» **Prompt**
Could you retype the lines below, starting at the line holding "Random Fields in" and stopping at the line holding "Contamination is a", inclusive? Copy them exactly and drop the images.
[[ Extracted material, beginning ]]
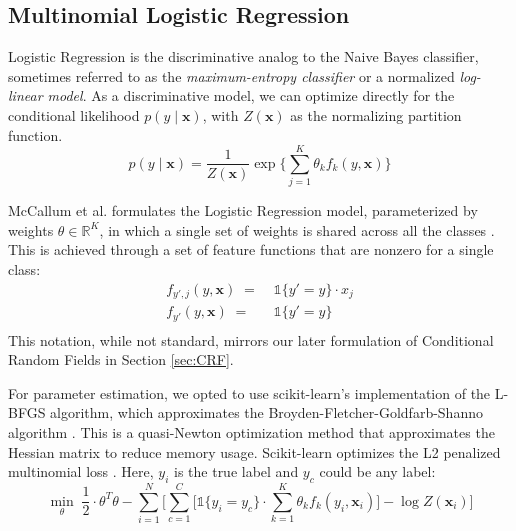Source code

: \documentclass{article}
\begin{document}
\subsection{Multinomial Logistic Regression}
\label{sec:LR}
Logistic Regression is the discriminative analog to the Naive Bayes
classifier, sometimes referred to as the \textit{maximum-entropy classifier}
or a normalized \textit{log-linear model}. As a discriminative model,
we can optimize directly for the conditional likelihood $p(y \mid \mathbf{x})$,
with $Z(\mathbf{x})$ as the normalizing partition function.
\begin{equation}
  p(y \mid \mathbf{x}) = \frac{1}{Z(\mathbf{x})} \exp \Bigg\{ \sum_{j=1}^K \theta_k f_k\left( y, \mathbf{x} \right) \Bigg\}
\end{equation}

McCallum et al. formulates the Logistic Regression model, parameterized by
weights $\theta \in \mathbb{R}^K$, in which a single set of weights is shared
across all the classes \cite{McCallumCRF}. This is achieved through a set of
feature functions that are nonzero for a single class:
\begin{equation}
  \begin{aligned}
    f_{y', j} \left( y, \mathbf{x} \right) \; = \; & \mathds{1} \{ y' = y \} \cdot x_j \\
    f_{y'} \left(y, \mathbf{x}\right) \; = \; & \mathds{1} \{ y' = y \} \\
  \end{aligned}
\end{equation}
This notation, while not standard, mirrors our later formulation of Conditional
Random Fields in Section \ref{sec:CRF}.

For parameter estimation, we opted to use scikit-learn's implementation
of the L-BFGS algorithm, which approximates the Broyden-Fletcher-Goldfarb-Shanno
algorithm \cite{scikit-learn}. This is a quasi-Newton optimization method that approximates the
Hessian matrix to reduce memory usage. Scikit-learn optimizes the L2 penalized
multinomial loss \cite{scikit-learn} \cite{murphy}. Here, $y_i$ is the true
label and $y_c$ could be any label:
\begin{equation}
  \min_{\theta} \; \frac{1}{2} \cdot \theta^T \theta - \sum_{i=1}^N \Bigg[ \sum_{c=1}^C \Bigg[ \mathds{1} \{ y_i = y_c \} \cdot \sum_{k=1}^K \theta_k f_k\left( y_i, \mathbf{x}_i \right) \Bigg] - \log Z(\mathbf{x}_i)  \Bigg]
\end{equation}
\end{document}
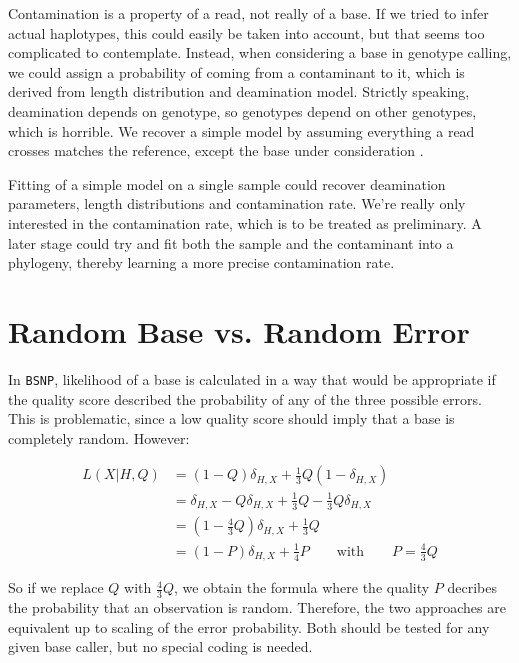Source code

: \documentclass{article}
\begin{document}
Contamination is a property of a read, not really of a base.  If we
tried to infer actual haplotypes, this could easily be taken into
account, but that seems too complicated to contemplate.  Instead, when
considering a base in genotype calling, we could assign a probability of
coming from a contaminant to it, which is derived from length
distribution and deamination model.  Strictly speaking, deamination
depends on genotype, so genotypes depend on other genotypes, which is
horrible.  We recover a simple model by assuming everything a read
crosses matches the reference, except the base under consideration
.

Fitting of a simple model on a single sample could recover deamination
parameters, length distributions and contamination rate.  We're really
only interested in the contamination rate, which is to be treated as
preliminary.  A later stage could try and fit both the sample and the
contaminant into a phylogeny, thereby learning a more precise
contamination rate.

\appendix

\section{Random Base vs. Random Error}
\label{app_errprob}

In \texttt{BSNP}, likelihood of a base is calculated in a way that would be appropriate if the quality score described the
probability of any of the three possible errors.  This is problematic, since a low quality score should imply that a base is
completely random.  However:

\begin{align*}
L(X|H,Q) &= (1-Q)\delta_{H,X} + \frac{1}{3} Q (1-\delta_{H,X}) \\
&= \delta_{H,X} - Q\delta_{H,X} + \frac{1}{3}Q - \frac{1}{3}Q\delta_{H,X} \\
&= (1-\frac{4}{3}Q)\delta_{H,X} + \frac{1}{3}Q \\
&= (1-P) \delta_{H,X} + \frac{1}{4}P \qquad \mbox{with} \qquad P=\frac{4}{3}Q
\end{align*}

So if we replace $Q$ with $\frac{4}{3}Q$, we obtain the formula where the quality $P$ decribes the probability that an observation
is random.  Therefore, the two approaches are equivalent up to scaling of the error probability.  Both should be tested for any
given base caller, but no special coding is needed.
\end{document}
[[ Extracted material, end ]]
» **Task response**
Random Fields in Section \ref{sec:CRF}.

For parameter estimation, we opted to use scikit-learn's implementation
of the L-BFGS algorithm, which approximates the Broyden-Fletcher-Goldfarb-Shanno
algorithm \cite{scikit-learn}. This is a quasi-Newton optimization method that approximates the
Hessian matrix to reduce memory usage. Scikit-learn optimizes the L2 penalized
multinomial loss \cite{scikit-learn} \cite{murphy}. Here, $y_i$ is the true
label and $y_c$ could be any label:
\begin{equation}
  \min_{\theta} \; \frac{1}{2} \cdot \theta^T \theta - \sum_{i=1}^N \Bigg[ \sum_{c=1}^C \Bigg[ \mathds{1} \{ y_i = y_c \} \cdot \sum_{k=1}^K \theta_k f_k\left( y_i, \mathbf{x}_i \right) \Bigg] - \log Z(\mathbf{x}_i)  \Bigg]
\end{equation}
\end{document}
Source code

: \documentclass{article}
\begin{document}
Contamination is a property of a read, not really of a base.  If we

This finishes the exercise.